SLURM notes
The compute cluster at HMS uses SLURM as a job scheduler. It has taken be a good 6 months of working on the cluster on and off to have gotten efficient at using it as a compute cluster and not just a high powered node on the interactive partition.
The painful part of the tooling in bioinformatics is that a lot of the pipelines eventually involve R, and R packages are really not meant to be run as scripts.

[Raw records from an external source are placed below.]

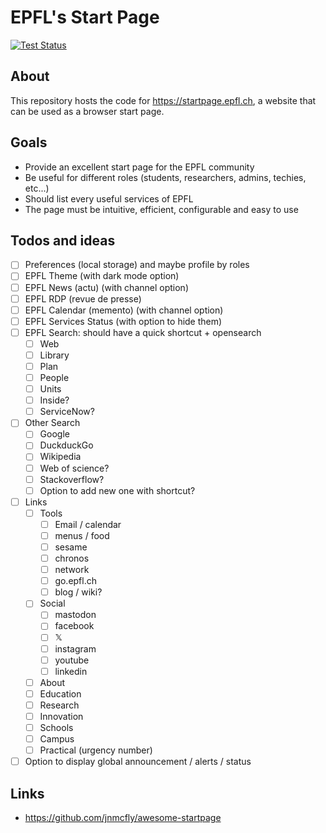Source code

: # EPFL's Start Page

[![Test Status][github-actions-image-test]][github-actions-url-test]

## About

This repository hosts the code for https://startpage.epfl.ch, a website that
can be used as a browser start page.

## Goals

- Provide an excellent start page for the EPFL community
- Be useful for different roles (students, researchers, admins, techies, etc...)
- Should list every useful services of EPFL
- The page must be intuitive, efficient, configurable and easy to use

## Todos and ideas

- [ ] Preferences (local storage) and maybe profile by roles
- [ ] EPFL Theme (with dark mode option)
- [ ] EPFL News (actu) (with channel option)
- [ ] EPFL RDP (revue de presse)
- [ ] EPFL Calendar (memento) (with channel option)
- [ ] EPFL Services Status (with option to hide them)
- [ ] EPFL Search: should have a quick shortcut + opensearch
  - [ ] Web
  - [ ] Library
  - [ ] Plan
  - [ ] People
  - [ ] Units
  - [ ] Inside?
  - [ ] ServiceNow?
- [ ] Other Search
  - [ ] Google
  - [ ] DuckduckGo
  - [ ] Wikipedia
  - [ ] Web of science?
  - [ ] Stackoverflow?
  - [ ] Option to add new one with shortcut?
- [ ] Links
  - [ ] Tools
    - [ ] Email / calendar
    - [ ] menus / food
    - [ ] sesame
    - [ ] chronos
    - [ ] network
    - [ ] go.epfl.ch
    - [ ] blog / wiki?
  - [ ] Social
    - [ ] mastodon
    - [ ] facebook
    - [ ] 𝕏
    - [ ] instagram
    - [ ] youtube
    - [ ] linkedin
  - [ ] About
  - [ ] Education
  - [ ] Research
  - [ ] Innovation
  - [ ] Schools
  - [ ] Campus
  - [ ] Practical (urgency number)
- [ ] Option to display global announcement / alerts / status

## Links

- https://github.com/jnmcfly/awesome-startpage

[github-actions-image-test]: https://github.com/epfl-si/startpage/actions/workflows/test.yml/badge.svg?branch=main
[github-actions-url-test]: https://github.com/epfl-si/startpage/actions/workflows/test.yml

I am still struggling to find a way of running R scripts with easy debugging from the command line.
Useful bash aliases
alias sint="srun --pty -p interactive -t 0-2:00 --mem 2G -c 2 /bin/bash"
alias ws="watch squeue -u $(whomai)"
Snakefile cluster config
{
"__default__" :
{
"n" : 1,
"c" : 1,
"p" : "short",
"mem" : "4G",
"t" : "0-0:30"
},
"metaspades" :
{
"c" : 4,
"mem" : "8G",
"t" : "0-0:45"
},
"cutadapt" :
{
"c" : 4,
"mem" : "2G",
"t" : "0-1:00"
},
"kraken2" :
{
"c" : 4,
"mem" : "64G",
"t" : "0-0:30"
},
"usearch" :
{
"t" : "0-1:00"
},
"blca" :
{
"mem" : "8G",
"t" : "0-1:00"
},
"bowtie2" :
{
"c" : 8,
"mem" : "8G",
"t" : "0-0:30"
},
"blastn" :
{
"c" : 6,
"t" : "0-"
}
}
And finally this is a useful sbatch template which sends you an email when the job finishes.
#!/bin/bash
#SBATCH -p short
#SBATCH -t 0-1:0:0
#SBATCH -c 4
#SBATCH --mem=16G
#SBATCH -o %j.out ## %j uses job id
#SBATCH -e %j.err ##
#SBATCH --mail-user=you@email.id
#SBATCH --mail-type=END
# module load commands
YOUR COMMAND HERE